* _What you will do_
Give back exactly the lines of the material below that start at the line containing "تسجيل درجات الحرارة" and end at the line containing "a magyar labdarúgás", and no others.

### Excerpted records

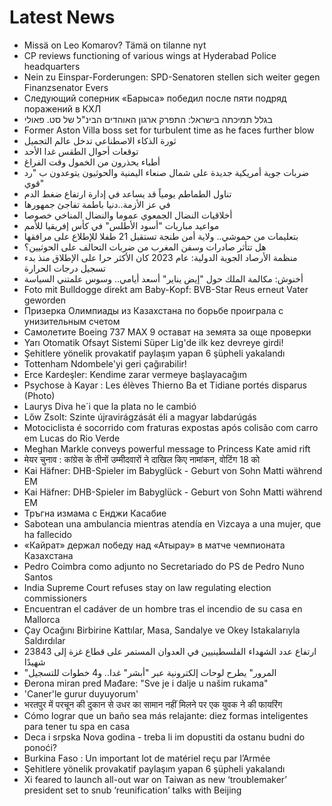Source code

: # Latest News
-  Missä on Leo Komarov? Tämä on tilanne nyt
-  CP reviews functioning of various wings at Hyderabad Police headquarters
-  Nein zu Einspar-Forderungen: SPD-Senatoren stellen sich weiter gegen Finanzsenator Evers
-  Следующий соперник «Барыса» победил после пяти подряд поражений в КХЛ
-  בגלל תמיכתה בישראל: התפרק ארגון האוהדים הבינ"ל של סט. פאולי
-  Former Aston Villa boss set for turbulent time as he faces further blow
-  ثورة الذكاء الاصطناعي تدخل عالم التجميل
-  توقعات أحوال الطقس غدا الأحد
-  أطباء يحذرون من الخمول وقت الفراغ
-  ضربات جوية أمريكية جديدة على شمال صنعاء اليمنية والحوثيون يتوعدون ب "رد قوي"
-  تناول الطماطم يومياً قد يساعد في إدارة ارتفاع ضغط الدم
-  في عز الأزمة..دنيا باطمة تفاجئ جمهورها
-  أخلاقيات النضال الجمعوي عموما والنضال المناخي خصوصا
-  مواعيد مباريات "أسود الأطلس" في كأس إفريقيا للأمم
-  بتعليمات من حموشي.. ولاية أمن طنجة تستقبل 21 طفلا للإطلاع على مرافقها
-  هل تتأثر صادرات وسفن المغرب من ضربات التحالف على الحوثيين؟
-  منظمة الأرصاد الجوية الدولية: عام 2023 كان الأكثر حرا على الإطلاق منذ بدء تسجيل درجات الحرارة
-  أخنوش: مكالمة الملك حول "إيض يناير" أسعد أيامي.. وسوس علمتني السياسة
-  Foto mit Bulldogge direkt am Baby-Kopf: BVB-Star Reus erneut Vater geworden
-  Призерка Олимпиады из Казахстана по борьбе проиграла с унизительным счетом
-  Самолетите Boeing 737 MAX 9 остават на земята за още проверки
-  Yarı Otomatik Ofsayt Sistemi Süper Lig'de ilk kez devreye girdi!
-  Şehitlere yönelik provakatif paylaşım yapan 6 şüpheli yakalandı
-  Tottenham Ndombele'yi geri çağırabilir!
-  Erce Kardeşler: Kendime zarar vermeye başlayacağım
-  Psychose à Kayar : Les élèves Thierno Ba et Tidiane portés disparus (Photo)
-  Laurys Diva he`i que la plata no le cambió
-  Lőw Zsolt: Szinte újravirágzását éli a magyar labdarúgás
-  Motociclista é socorrido com fraturas expostas após colisão com carro em Lucas do Rio Verde
-  Meghan Markle conveys powerful message to Princess Kate amid rift
-  मेयर चुनाव : कांग्रेस के तीनों उम्मीदवारों ने दाखिल किए नामांकन, वोटिंग 18 को
-  Kai Häfner: DHB-Spieler im Babyglück - Geburt von Sohn Matti während EM
-  Kai Häfner: DHB-Spieler im Babyglück - Geburt von Sohn Matti während EM
-  Тръгна измама с Енджи Касабие
-  Sabotean una ambulancia mientras atendía en Vizcaya a una mujer, que ha fallecido
-  «Кайрат» держал победу над «Атырау» в матче чемпионата Казахстана
-  Pedro Coimbra como adjunto no Secretariado do PS de Pedro Nuno Santos
-  India Supreme Court refuses stay on law regulating election commissioners
-  Encuentran el cadáver de un hombre tras el incendio de su casa en Mallorca
-  Çay Ocağını Birbirine Kattılar, Masa, Sandalye ve Okey Istakalarıyla Saldırdılar
-  ارتفاع عدد الشهداء الفلسطينيين في العدوان المستمر على قطاع غزة إلى 23843 شهيدًا
-  "المرور" يطرح لوحات إلكترونية عبر "أبشر" غدا.. و4 خطوات للتسجيل
-  Đerona miran pred Mađare: "Sve je i dalje u našim rukama"
-  'Caner'le gurur duyuyorum'
-  भरतपुर में परचून की दुकान से उधर का सामान नहीं मिलने पर एक युवक ने की फायरिंग
-  Cómo lograr que un baño sea más relajante: diez formas inteligentes para tener tu spa en casa
-  Deca i srpska Nova godina - treba li im dopustiti da ostanu budni do ponoći?
-  Burkina Faso : Un important lot de matériel reçu par l’Armée
-  Şehitlere yönelik provakatif paylaşım yapan 6 şüpheli yakalandı
-  Xi feared to launch all-out war on Taiwan as new ‘troublemaker’ president set to snub ‘reunification’ talks with Beijing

######

* _Solution to this problem_
-  منظمة الأرصاد الجوية الدولية: عام 2023 كان الأكثر حرا على الإطلاق منذ بدء تسجيل درجات الحرارة
-  أخنوش: مكالمة الملك حول "إيض يناير" أسعد أيامي.. وسوس علمتني السياسة
-  Foto mit Bulldogge direkt am Baby-Kopf: BVB-Star Reus erneut Vater geworden
-  Призерка Олимпиады из Казахстана по борьбе проиграла с унизительным счетом
-  Самолетите Boeing 737 MAX 9 остават на земята за още проверки
-  Yarı Otomatik Ofsayt Sistemi Süper Lig'de ilk kez devreye girdi!
-  Şehitlere yönelik provakatif paylaşım yapan 6 şüpheli yakalandı
-  Tottenham Ndombele'yi geri çağırabilir!
-  Erce Kardeşler: Kendime zarar vermeye başlayacağım
-  Psychose à Kayar : Les élèves Thierno Ba et Tidiane portés disparus (Photo)
-  Laurys Diva he`i que la plata no le cambió
-  Lőw Zsolt: Szinte újravirágzását éli a magyar labdarúgás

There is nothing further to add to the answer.